Identification of mutagenic small molecules from imulsion extract
Davis et. al. (2532). Department of Molecular Genetics, Bastion Public Health Service. Nature (541): 173-177.
Recently, it has been reported that natural imulsion poses a substantiative health risk to the adult human [DeMarshall et. al (2531). Nature (538): 1749-1953]. Because of the extensive employment of imulsion in modernized society, we wished to characterize the modalities by which imulsion exerts its health-risking effects. Bulk hybridization of imulsion extract to high-density beads through non-specific glutathione S-transferase (GST) transfer and screening of a library of primary human cell lysates has yielded three previously-uncharacterized small-molecules from imulsion extract, which we have named IMC-1 through IMC-3 (“imulsion mutagenic compound”) that have an affinity for targets in the human proteome.
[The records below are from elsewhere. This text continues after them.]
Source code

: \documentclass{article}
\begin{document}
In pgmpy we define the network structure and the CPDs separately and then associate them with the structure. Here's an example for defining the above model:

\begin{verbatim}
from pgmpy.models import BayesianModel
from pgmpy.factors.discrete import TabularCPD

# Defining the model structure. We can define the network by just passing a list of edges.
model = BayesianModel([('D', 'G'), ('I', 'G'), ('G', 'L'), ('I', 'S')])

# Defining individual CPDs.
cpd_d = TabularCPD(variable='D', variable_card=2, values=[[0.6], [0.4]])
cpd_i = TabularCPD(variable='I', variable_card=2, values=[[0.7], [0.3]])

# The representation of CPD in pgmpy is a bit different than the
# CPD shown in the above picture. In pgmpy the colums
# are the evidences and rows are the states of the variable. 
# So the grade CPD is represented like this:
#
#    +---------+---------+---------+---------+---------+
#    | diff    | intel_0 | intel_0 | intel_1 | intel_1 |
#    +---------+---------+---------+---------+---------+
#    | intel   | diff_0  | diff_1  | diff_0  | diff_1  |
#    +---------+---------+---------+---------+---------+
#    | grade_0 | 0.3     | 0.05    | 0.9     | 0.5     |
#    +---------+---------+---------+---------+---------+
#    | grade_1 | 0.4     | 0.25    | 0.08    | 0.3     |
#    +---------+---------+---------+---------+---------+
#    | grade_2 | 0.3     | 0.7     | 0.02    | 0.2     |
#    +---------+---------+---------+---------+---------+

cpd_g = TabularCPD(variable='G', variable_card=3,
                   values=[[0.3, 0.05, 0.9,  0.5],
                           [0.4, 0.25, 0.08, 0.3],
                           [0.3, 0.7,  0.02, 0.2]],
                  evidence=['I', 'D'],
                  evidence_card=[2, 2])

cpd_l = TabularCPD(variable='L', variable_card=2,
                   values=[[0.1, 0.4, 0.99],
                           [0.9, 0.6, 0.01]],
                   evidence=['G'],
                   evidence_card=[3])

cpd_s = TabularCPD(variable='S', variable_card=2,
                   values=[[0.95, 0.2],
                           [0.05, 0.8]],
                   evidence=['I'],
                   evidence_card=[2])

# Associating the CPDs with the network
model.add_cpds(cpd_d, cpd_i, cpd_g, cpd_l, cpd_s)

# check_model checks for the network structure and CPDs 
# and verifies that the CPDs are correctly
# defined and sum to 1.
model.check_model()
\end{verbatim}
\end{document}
We decided to further characterize IMC-1, which we named “teratomorphin”, and show that it has a high binding affinity (Ki = 0.07 nM and 0.03 nM, respectively) for human FGFR3 (fibroblast growth factor receptor 3) and ACVR1 (activin receptor-like kinase 1). X-ray crystallography studies indicate that teratomorphin binds to FGFR3 and ACVR1 through allosteric non-ATP-competitive mechanisms, and that through luciferase receptor assays in transiently-transfected fibroblasts and endothelial cells, teratomorphin is a highly potent activator of both FGFR1 and ACVR1, mimicking constitutive FGF and BMP signaling.